The positive and profound transformation that followed the end of the apartheid era brought enhanced political and social rights for South Africans, but for the majority these have yet to be translated into a better quality of life. Many, who had such great expectations in 1994, continue to struggle today for dignity and a decent life.
South Africa’s political and economic influence is important as the country is a significant regional and continental player, a member of the G20 and the UN Security Council, and is chair of the Africa Union. The country joined the BRICS (Brazil, Russia, India, China and South Africa) group of major emerging economies in 2010.
Yet inequality is extreme and growing, with 11 million people living in absolute poverty and more than 18 million surviving on less than US$2 a day, despite South Africa being a resource-rich, middle-income developing country.

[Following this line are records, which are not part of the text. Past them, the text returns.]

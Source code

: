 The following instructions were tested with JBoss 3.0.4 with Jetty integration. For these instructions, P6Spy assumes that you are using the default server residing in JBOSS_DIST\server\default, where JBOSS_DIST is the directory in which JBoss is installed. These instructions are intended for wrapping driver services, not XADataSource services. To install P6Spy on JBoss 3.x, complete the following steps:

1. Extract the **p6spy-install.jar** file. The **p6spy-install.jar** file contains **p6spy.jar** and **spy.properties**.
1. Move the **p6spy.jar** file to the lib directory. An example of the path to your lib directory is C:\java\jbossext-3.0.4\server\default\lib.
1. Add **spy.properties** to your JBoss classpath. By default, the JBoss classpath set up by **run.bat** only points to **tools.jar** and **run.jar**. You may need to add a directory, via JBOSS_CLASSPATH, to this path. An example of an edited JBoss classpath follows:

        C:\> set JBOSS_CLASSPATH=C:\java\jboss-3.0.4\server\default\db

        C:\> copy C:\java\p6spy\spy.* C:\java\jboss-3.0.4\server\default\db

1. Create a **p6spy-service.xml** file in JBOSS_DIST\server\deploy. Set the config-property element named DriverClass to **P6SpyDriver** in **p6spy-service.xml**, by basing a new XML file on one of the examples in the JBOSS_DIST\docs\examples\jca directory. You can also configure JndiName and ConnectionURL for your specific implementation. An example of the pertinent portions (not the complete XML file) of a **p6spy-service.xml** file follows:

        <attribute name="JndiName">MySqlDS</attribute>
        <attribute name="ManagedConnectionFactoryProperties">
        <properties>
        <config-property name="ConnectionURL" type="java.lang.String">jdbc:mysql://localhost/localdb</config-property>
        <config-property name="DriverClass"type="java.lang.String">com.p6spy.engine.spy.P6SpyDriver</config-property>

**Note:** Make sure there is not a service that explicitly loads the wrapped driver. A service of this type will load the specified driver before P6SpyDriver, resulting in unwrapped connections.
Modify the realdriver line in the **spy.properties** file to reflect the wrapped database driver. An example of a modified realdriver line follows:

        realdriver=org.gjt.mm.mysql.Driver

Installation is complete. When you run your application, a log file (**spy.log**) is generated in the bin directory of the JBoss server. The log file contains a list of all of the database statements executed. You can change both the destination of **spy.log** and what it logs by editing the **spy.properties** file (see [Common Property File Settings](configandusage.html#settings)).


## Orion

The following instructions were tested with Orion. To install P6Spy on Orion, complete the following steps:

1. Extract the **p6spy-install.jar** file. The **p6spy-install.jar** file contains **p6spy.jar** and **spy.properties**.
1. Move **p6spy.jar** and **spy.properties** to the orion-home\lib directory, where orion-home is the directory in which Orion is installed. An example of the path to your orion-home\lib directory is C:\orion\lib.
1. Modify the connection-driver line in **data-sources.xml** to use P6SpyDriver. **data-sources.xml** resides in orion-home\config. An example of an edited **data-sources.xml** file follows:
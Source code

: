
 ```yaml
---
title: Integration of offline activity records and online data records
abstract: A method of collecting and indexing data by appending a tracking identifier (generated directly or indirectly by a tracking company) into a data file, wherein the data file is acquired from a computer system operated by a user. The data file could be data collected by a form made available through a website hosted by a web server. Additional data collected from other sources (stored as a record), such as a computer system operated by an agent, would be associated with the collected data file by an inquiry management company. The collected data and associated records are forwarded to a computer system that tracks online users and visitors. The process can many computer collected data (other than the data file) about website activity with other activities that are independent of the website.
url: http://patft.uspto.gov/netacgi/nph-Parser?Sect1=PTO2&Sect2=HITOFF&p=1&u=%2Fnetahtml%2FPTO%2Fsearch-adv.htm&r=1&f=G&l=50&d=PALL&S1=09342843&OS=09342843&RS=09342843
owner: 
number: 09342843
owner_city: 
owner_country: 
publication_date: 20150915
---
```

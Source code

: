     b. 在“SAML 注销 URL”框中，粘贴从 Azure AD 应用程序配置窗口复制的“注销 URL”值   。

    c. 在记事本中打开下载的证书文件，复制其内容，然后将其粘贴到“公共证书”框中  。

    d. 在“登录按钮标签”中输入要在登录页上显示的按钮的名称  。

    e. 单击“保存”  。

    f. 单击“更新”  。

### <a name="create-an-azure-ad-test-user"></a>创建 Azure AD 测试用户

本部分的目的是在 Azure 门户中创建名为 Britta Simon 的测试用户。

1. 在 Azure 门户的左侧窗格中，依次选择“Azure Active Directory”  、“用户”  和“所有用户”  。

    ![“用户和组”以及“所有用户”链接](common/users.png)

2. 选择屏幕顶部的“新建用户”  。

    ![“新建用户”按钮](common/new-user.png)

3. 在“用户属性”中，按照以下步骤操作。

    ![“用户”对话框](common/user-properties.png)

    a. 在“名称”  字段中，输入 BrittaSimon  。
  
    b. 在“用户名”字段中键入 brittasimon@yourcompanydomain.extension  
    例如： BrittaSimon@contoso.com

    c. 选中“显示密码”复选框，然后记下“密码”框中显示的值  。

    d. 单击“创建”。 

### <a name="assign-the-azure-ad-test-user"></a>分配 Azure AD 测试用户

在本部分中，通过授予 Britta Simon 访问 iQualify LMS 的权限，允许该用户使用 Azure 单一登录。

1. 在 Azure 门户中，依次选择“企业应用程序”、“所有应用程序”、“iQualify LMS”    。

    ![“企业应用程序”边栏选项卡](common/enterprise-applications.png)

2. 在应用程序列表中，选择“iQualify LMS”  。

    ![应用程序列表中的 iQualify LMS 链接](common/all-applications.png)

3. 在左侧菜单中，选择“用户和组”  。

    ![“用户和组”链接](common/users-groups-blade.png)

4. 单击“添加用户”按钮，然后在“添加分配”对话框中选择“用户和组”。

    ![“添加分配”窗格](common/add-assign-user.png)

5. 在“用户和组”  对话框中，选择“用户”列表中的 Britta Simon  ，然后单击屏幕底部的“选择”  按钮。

South Africa is home to more people living with HIV than any other country, with an estimated 5.6 million South Africans infected with the virus.
Stigma and discrimination still present a barrier to effective testing and treatment, so hundreds of people die every day because of HIV.
Christian Aid is working on issues of tax justice. Changes to taxation could assist the government in funding the planned national health service and other social protection schemes.
South Africa’s new constitution, adopted after the end of apartheid, offers the opportunity to redress power, but racial injustice and discrimination persist in all walks of life.
As a result, South Africa remains one of the most unequal countries in the world. We are working to help poor people to understand and claim their rights under one of the most progressive constitutions in the world.
Christian Aid works in South Africa to tackle the structures that perpetuate inequality and poverty. Through our partners, we help the poorest and most marginalised communities fight for the change that will benefit many hundreds of thousands of people at a national level.
But there is no quick fix. It is long-term advocacy and campaigning, an investment for the future.
Our South African partners work on social and economic justice issues, including campaigning for support for those living with HIV and for welfare provision for the elderly and vulnerable. We also support campaigns on tax at national and regional level.